▶ [WORK ORDER] Write out, word for word and with no pictures, each line below from the one containing "## Synopsis" through the one containing "of another project", both included, and no other line.

[Stored data entries]
+++++
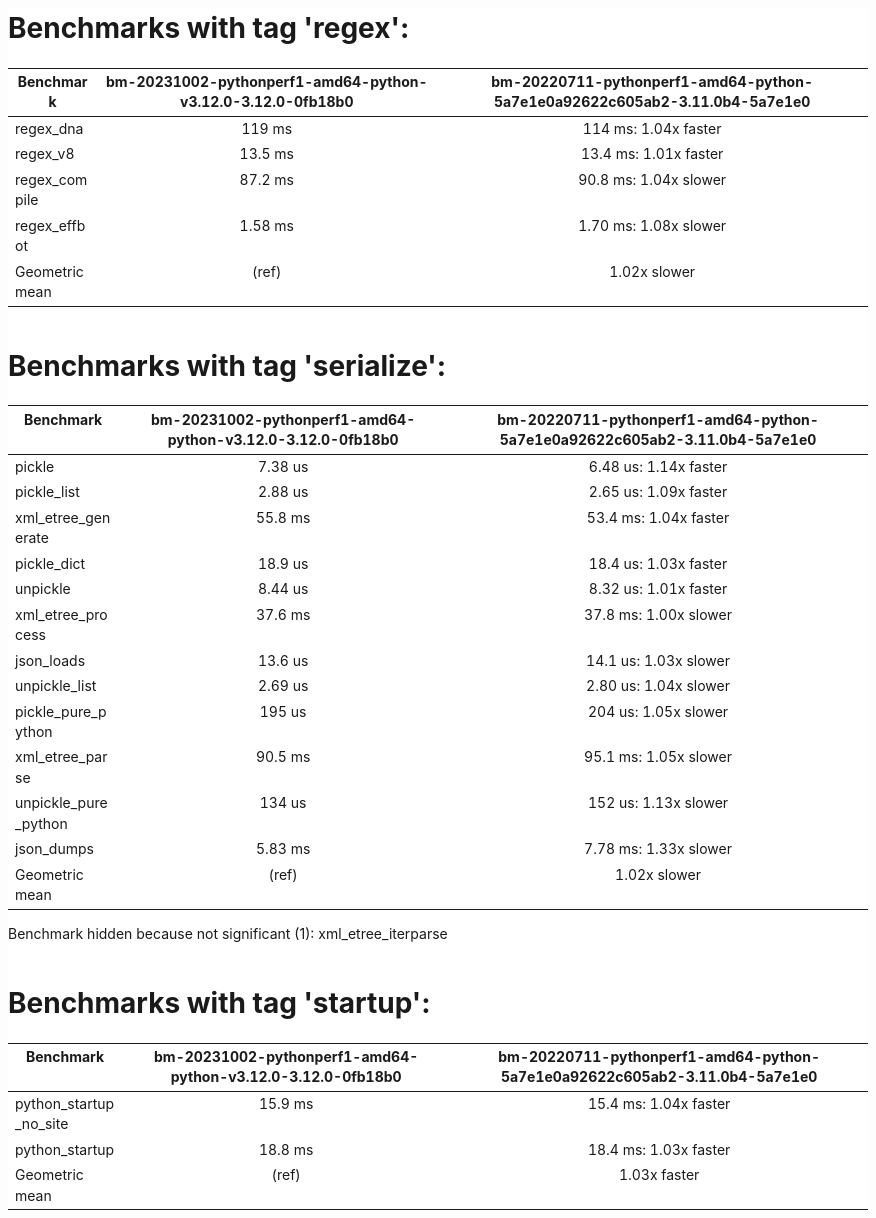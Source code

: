 Benchmarks with tag 'regex':
============================

| Benchmark      | bm-20231002-pythonperf1-amd64-python-v3.12.0-3.12.0-0fb18b0 | bm-20220711-pythonperf1-amd64-python-5a7e1e0a92622c605ab2-3.11.0b4-5a7e1e0 |
|----------------|:-----------------------------------------------------------:|:--------------------------------------------------------------------------:|
| regex_dna      | 119 ms                                                      | 114 ms: 1.04x faster                                                       |
| regex_v8       | 13.5 ms                                                     | 13.4 ms: 1.01x faster                                                      |
| regex_compile  | 87.2 ms                                                     | 90.8 ms: 1.04x slower                                                      |
| regex_effbot   | 1.58 ms                                                     | 1.70 ms: 1.08x slower                                                      |
| Geometric mean | (ref)                                                       | 1.02x slower                                                               |

Benchmarks with tag 'serialize':
================================

| Benchmark            | bm-20231002-pythonperf1-amd64-python-v3.12.0-3.12.0-0fb18b0 | bm-20220711-pythonperf1-amd64-python-5a7e1e0a92622c605ab2-3.11.0b4-5a7e1e0 |
|----------------------|:-----------------------------------------------------------:|:--------------------------------------------------------------------------:|
| pickle               | 7.38 us                                                     | 6.48 us: 1.14x faster                                                      |
| pickle_list          | 2.88 us                                                     | 2.65 us: 1.09x faster                                                      |
| xml_etree_generate   | 55.8 ms                                                     | 53.4 ms: 1.04x faster                                                      |
| pickle_dict          | 18.9 us                                                     | 18.4 us: 1.03x faster                                                      |
| unpickle             | 8.44 us                                                     | 8.32 us: 1.01x faster                                                      |
| xml_etree_process    | 37.6 ms                                                     | 37.8 ms: 1.00x slower                                                      |
| json_loads           | 13.6 us                                                     | 14.1 us: 1.03x slower                                                      |
| unpickle_list        | 2.69 us                                                     | 2.80 us: 1.04x slower                                                      |
| pickle_pure_python   | 195 us                                                      | 204 us: 1.05x slower                                                       |
| xml_etree_parse      | 90.5 ms                                                     | 95.1 ms: 1.05x slower                                                      |
| unpickle_pure_python | 134 us                                                      | 152 us: 1.13x slower                                                       |
| json_dumps           | 5.83 ms                                                     | 7.78 ms: 1.33x slower                                                      |
| Geometric mean       | (ref)                                                       | 1.02x slower                                                               |

Benchmark hidden because not significant (1): xml_etree_iterparse

Benchmarks with tag 'startup':
==============================

| Benchmark              | bm-20231002-pythonperf1-amd64-python-v3.12.0-3.12.0-0fb18b0 | bm-20220711-pythonperf1-amd64-python-5a7e1e0a92622c605ab2-3.11.0b4-5a7e1e0 |
|------------------------|:-----------------------------------------------------------:|:--------------------------------------------------------------------------:|
| python_startup_no_site | 15.9 ms                                                     | 15.4 ms: 1.04x faster                                                      |
| python_startup         | 18.8 ms                                                     | 18.4 ms: 1.03x faster                                                      |
| Geometric mean         | (ref)                                                       | 1.03x faster                                                               |
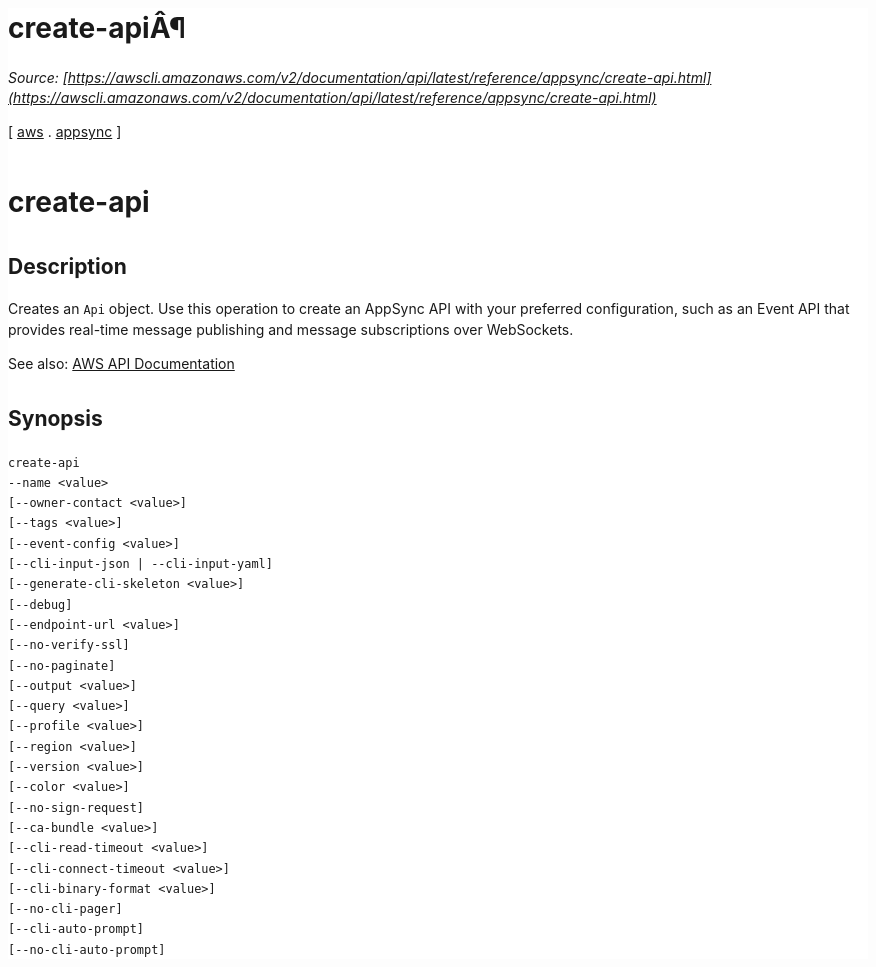# create-apiÂ¶

*Source: [https://awscli.amazonaws.com/v2/documentation/api/latest/reference/appsync/create-api.html](https://awscli.amazonaws.com/v2/documentation/api/latest/reference/appsync/create-api.html)*

[ [aws](https://awscli.amazonaws.com/v2/documentation/api/latest/reference/index.html#cli-aws) . [appsync](https://awscli.amazonaws.com/v2/documentation/api/latest/reference/appsync/index.html#cli-aws-appsync) ]

# create-api

## Description

Creates an `Api` object. Use this operation to create an AppSync API with your preferred configuration, such as an Event API that provides real-time message publishing and message subscriptions over WebSockets.

See also: [AWS API Documentation](https://docs.aws.amazon.com/goto/WebAPI/appsync-2017-07-25/CreateApi)

## Synopsis

```
create-api
--name <value>
[--owner-contact <value>]
[--tags <value>]
[--event-config <value>]
[--cli-input-json | --cli-input-yaml]
[--generate-cli-skeleton <value>]
[--debug]
[--endpoint-url <value>]
[--no-verify-ssl]
[--no-paginate]
[--output <value>]
[--query <value>]
[--profile <value>]
[--region <value>]
[--version <value>]
[--color <value>]
[--no-sign-request]
[--ca-bundle <value>]
[--cli-read-timeout <value>]
[--cli-connect-timeout <value>]
[--cli-binary-format <value>]
[--no-cli-pager]
[--cli-auto-prompt]
[--no-cli-auto-prompt]
```
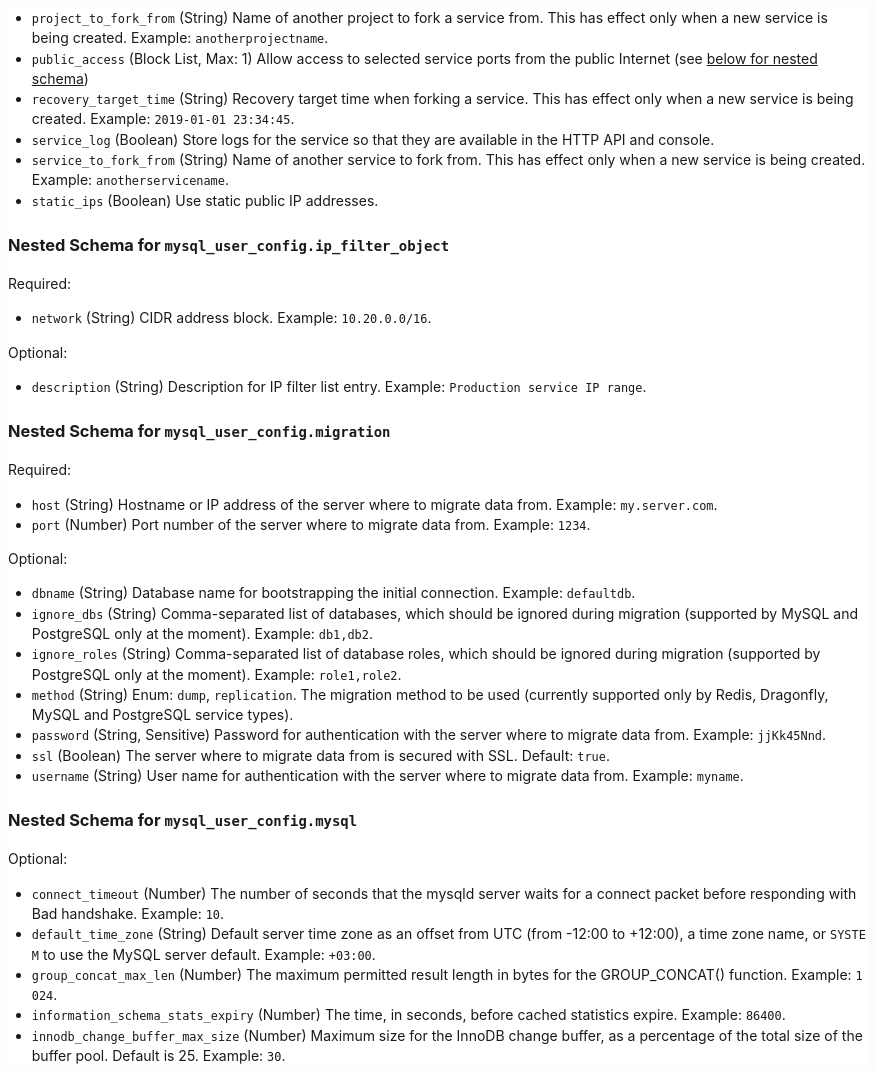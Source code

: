 - `project_to_fork_from` (String) Name of another project to fork a service from. This has effect only when a new service is being created. Example: `anotherprojectname`.
- `public_access` (Block List, Max: 1) Allow access to selected service ports from the public Internet (see [below for nested schema](#nestedblock--mysql_user_config--public_access))
- `recovery_target_time` (String) Recovery target time when forking a service. This has effect only when a new service is being created. Example: `2019-01-01 23:34:45`.
- `service_log` (Boolean) Store logs for the service so that they are available in the HTTP API and console.
- `service_to_fork_from` (String) Name of another service to fork from. This has effect only when a new service is being created. Example: `anotherservicename`.
- `static_ips` (Boolean) Use static public IP addresses.

<a id="nestedblock--mysql_user_config--ip_filter_object"></a>
### Nested Schema for `mysql_user_config.ip_filter_object`

Required:

- `network` (String) CIDR address block. Example: `10.20.0.0/16`.

Optional:

- `description` (String) Description for IP filter list entry. Example: `Production service IP range`.


<a id="nestedblock--mysql_user_config--migration"></a>
### Nested Schema for `mysql_user_config.migration`

Required:

- `host` (String) Hostname or IP address of the server where to migrate data from. Example: `my.server.com`.
- `port` (Number) Port number of the server where to migrate data from. Example: `1234`.

Optional:

- `dbname` (String) Database name for bootstrapping the initial connection. Example: `defaultdb`.
- `ignore_dbs` (String) Comma-separated list of databases, which should be ignored during migration (supported by MySQL and PostgreSQL only at the moment). Example: `db1,db2`.
- `ignore_roles` (String) Comma-separated list of database roles, which should be ignored during migration (supported by PostgreSQL only at the moment). Example: `role1,role2`.
- `method` (String) Enum: `dump`, `replication`. The migration method to be used (currently supported only by Redis, Dragonfly, MySQL and PostgreSQL service types).
- `password` (String, Sensitive) Password for authentication with the server where to migrate data from. Example: `jjKk45Nnd`.
- `ssl` (Boolean) The server where to migrate data from is secured with SSL. Default: `true`.
- `username` (String) User name for authentication with the server where to migrate data from. Example: `myname`.


<a id="nestedblock--mysql_user_config--mysql"></a>
### Nested Schema for `mysql_user_config.mysql`

Optional:

- `connect_timeout` (Number) The number of seconds that the mysqld server waits for a connect packet before responding with Bad handshake. Example: `10`.
- `default_time_zone` (String) Default server time zone as an offset from UTC (from -12:00 to +12:00), a time zone name, or `SYSTEM` to use the MySQL server default. Example: `+03:00`.
- `group_concat_max_len` (Number) The maximum permitted result length in bytes for the GROUP_CONCAT() function. Example: `1024`.
- `information_schema_stats_expiry` (Number) The time, in seconds, before cached statistics expire. Example: `86400`.
- `innodb_change_buffer_max_size` (Number) Maximum size for the InnoDB change buffer, as a percentage of the total size of the buffer pool. Default is 25. Example: `30`.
+++++
▶ [FINISHED TASK]
## Synopsis

```
create-api
--name <value>
[--owner-contact <value>]
[--tags <value>]
[--event-config <value>]
[--cli-input-json | --cli-input-yaml]
[--generate-cli-skeleton <value>]
[--debug]
[--endpoint-url <value>]
[--no-verify-ssl]
[--no-paginate]
[--output <value>]
[--query <value>]
[--profile <value>]
[--region <value>]
[--version <value>]
[--color <value>]
[--no-sign-request]
[--ca-bundle <value>]
[--cli-read-timeout <value>]
[--cli-connect-timeout <value>]
[--cli-binary-format <value>]
[--no-cli-pager]
[--cli-auto-prompt]
[--no-cli-auto-prompt]
```
Source code

: - `project_to_fork_from` (String) Name of another project to fork a service from. This has effect only when a new service is being created. Example: `anotherprojectname`.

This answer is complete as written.